• **Task objective**:
Every line below that has "amazonaws" in it should be copied.

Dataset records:
|---|

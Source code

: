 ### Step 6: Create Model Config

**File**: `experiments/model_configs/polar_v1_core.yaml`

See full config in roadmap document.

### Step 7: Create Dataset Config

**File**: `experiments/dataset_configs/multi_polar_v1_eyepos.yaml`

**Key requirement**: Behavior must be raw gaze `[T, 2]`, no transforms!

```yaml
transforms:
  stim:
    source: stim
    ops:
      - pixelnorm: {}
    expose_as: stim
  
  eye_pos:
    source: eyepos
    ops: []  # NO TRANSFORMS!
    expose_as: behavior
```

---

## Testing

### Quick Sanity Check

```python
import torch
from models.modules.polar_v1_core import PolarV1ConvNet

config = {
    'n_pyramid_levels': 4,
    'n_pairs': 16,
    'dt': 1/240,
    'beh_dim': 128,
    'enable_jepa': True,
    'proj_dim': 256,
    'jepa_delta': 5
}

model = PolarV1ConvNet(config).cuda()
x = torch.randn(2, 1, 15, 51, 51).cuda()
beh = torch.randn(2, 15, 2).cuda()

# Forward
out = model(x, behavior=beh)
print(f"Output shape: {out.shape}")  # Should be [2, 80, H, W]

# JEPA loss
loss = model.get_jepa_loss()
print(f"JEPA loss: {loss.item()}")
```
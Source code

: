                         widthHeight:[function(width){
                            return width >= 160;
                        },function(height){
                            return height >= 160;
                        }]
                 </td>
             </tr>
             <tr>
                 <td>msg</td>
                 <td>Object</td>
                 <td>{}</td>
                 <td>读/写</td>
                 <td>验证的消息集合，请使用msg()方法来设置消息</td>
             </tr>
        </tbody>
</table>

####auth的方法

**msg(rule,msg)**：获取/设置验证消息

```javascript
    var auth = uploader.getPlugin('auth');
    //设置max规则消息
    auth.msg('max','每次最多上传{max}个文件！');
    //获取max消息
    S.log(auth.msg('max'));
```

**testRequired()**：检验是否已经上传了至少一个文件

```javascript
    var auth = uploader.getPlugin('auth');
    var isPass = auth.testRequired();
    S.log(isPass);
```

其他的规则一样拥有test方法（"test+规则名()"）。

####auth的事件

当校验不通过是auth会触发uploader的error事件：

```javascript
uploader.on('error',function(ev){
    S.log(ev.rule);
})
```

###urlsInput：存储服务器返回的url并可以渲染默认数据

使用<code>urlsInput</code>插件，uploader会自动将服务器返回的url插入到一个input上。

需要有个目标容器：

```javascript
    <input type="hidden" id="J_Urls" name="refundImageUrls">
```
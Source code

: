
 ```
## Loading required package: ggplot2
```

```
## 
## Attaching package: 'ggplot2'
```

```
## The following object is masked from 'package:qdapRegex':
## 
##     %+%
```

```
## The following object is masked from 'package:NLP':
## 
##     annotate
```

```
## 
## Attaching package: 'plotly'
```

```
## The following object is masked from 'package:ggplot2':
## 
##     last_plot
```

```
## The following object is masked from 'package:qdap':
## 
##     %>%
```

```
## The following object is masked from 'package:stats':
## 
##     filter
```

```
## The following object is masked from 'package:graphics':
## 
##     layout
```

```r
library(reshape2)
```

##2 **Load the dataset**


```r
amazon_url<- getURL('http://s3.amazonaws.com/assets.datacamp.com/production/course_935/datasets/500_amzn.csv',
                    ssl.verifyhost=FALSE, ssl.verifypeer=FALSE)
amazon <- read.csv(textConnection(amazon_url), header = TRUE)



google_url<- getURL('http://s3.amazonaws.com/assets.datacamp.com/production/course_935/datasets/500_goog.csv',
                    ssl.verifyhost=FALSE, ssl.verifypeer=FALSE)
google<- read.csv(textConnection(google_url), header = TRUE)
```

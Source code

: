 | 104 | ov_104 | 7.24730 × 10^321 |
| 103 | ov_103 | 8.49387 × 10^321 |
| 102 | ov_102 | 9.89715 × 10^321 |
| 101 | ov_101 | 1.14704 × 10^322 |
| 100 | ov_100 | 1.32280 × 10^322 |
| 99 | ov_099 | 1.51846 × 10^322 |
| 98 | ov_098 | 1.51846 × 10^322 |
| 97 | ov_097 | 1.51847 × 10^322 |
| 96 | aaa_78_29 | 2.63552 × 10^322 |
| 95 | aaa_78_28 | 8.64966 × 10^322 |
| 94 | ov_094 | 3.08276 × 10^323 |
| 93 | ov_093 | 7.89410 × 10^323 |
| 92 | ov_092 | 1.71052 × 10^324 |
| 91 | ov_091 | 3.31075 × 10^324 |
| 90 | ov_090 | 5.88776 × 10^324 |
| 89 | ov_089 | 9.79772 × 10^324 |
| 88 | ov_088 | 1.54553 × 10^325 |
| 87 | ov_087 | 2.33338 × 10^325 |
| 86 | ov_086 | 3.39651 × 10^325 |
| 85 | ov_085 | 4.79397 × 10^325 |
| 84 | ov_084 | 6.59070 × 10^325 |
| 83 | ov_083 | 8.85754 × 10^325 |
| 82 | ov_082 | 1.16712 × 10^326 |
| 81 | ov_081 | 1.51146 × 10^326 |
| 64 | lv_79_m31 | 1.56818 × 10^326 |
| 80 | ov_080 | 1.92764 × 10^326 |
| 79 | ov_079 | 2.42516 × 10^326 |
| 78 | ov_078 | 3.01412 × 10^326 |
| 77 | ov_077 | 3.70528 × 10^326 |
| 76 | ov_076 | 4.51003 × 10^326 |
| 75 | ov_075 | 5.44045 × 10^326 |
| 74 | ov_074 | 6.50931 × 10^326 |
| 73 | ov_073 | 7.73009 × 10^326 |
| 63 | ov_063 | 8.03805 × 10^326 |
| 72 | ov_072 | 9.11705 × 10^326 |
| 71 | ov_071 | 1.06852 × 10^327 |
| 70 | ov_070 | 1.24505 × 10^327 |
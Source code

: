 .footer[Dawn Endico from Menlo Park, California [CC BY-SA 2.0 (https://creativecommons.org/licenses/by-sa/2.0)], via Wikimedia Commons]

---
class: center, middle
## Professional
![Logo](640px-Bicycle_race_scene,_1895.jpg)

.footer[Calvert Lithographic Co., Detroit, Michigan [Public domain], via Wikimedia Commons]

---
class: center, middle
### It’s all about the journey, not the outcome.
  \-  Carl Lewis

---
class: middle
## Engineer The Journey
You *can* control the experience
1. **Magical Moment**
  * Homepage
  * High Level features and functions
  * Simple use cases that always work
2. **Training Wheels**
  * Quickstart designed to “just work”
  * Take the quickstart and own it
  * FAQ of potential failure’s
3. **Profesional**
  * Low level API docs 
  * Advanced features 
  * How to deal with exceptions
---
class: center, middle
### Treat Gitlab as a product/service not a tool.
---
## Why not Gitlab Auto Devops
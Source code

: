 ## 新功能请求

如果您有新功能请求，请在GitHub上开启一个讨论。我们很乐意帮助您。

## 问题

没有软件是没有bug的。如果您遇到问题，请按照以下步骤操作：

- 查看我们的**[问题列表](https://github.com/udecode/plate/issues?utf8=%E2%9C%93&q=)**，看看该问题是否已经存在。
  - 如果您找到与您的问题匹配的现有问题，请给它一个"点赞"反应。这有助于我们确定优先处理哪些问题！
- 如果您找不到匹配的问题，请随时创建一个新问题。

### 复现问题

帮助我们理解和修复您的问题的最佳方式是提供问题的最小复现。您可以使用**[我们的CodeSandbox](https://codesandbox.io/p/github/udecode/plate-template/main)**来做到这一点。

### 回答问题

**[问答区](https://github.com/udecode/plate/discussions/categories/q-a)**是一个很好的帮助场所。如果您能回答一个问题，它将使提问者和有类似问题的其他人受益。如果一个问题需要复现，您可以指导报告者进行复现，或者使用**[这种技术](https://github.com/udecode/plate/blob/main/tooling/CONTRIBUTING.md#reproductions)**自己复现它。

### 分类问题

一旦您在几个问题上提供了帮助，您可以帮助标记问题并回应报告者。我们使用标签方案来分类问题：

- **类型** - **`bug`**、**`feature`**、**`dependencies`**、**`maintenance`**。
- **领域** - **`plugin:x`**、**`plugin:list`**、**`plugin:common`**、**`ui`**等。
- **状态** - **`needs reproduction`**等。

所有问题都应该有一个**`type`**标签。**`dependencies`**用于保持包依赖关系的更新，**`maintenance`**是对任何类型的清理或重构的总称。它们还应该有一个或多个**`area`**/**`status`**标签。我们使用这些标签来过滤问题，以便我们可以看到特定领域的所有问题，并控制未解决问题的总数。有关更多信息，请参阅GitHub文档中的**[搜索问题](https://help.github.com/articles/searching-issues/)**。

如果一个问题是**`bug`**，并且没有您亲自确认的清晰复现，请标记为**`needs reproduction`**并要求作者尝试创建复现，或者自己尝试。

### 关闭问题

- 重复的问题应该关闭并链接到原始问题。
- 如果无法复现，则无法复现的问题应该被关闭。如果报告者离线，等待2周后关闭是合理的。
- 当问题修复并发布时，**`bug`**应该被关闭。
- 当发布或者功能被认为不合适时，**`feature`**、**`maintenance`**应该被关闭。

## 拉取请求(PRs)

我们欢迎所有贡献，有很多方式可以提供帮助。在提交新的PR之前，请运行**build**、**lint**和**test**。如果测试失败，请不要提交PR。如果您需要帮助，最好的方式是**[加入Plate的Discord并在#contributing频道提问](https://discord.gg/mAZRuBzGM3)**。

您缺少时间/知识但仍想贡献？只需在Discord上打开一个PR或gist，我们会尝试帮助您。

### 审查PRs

|---|

• **Response**:
amazon_url<- getURL('http://s3.amazonaws.com/assets.datacamp.com/production/course_935/datasets/500_amzn.csv',
google_url<- getURL('http://s3.amazonaws.com/assets.datacamp.com/production/course_935/datasets/500_goog.csv',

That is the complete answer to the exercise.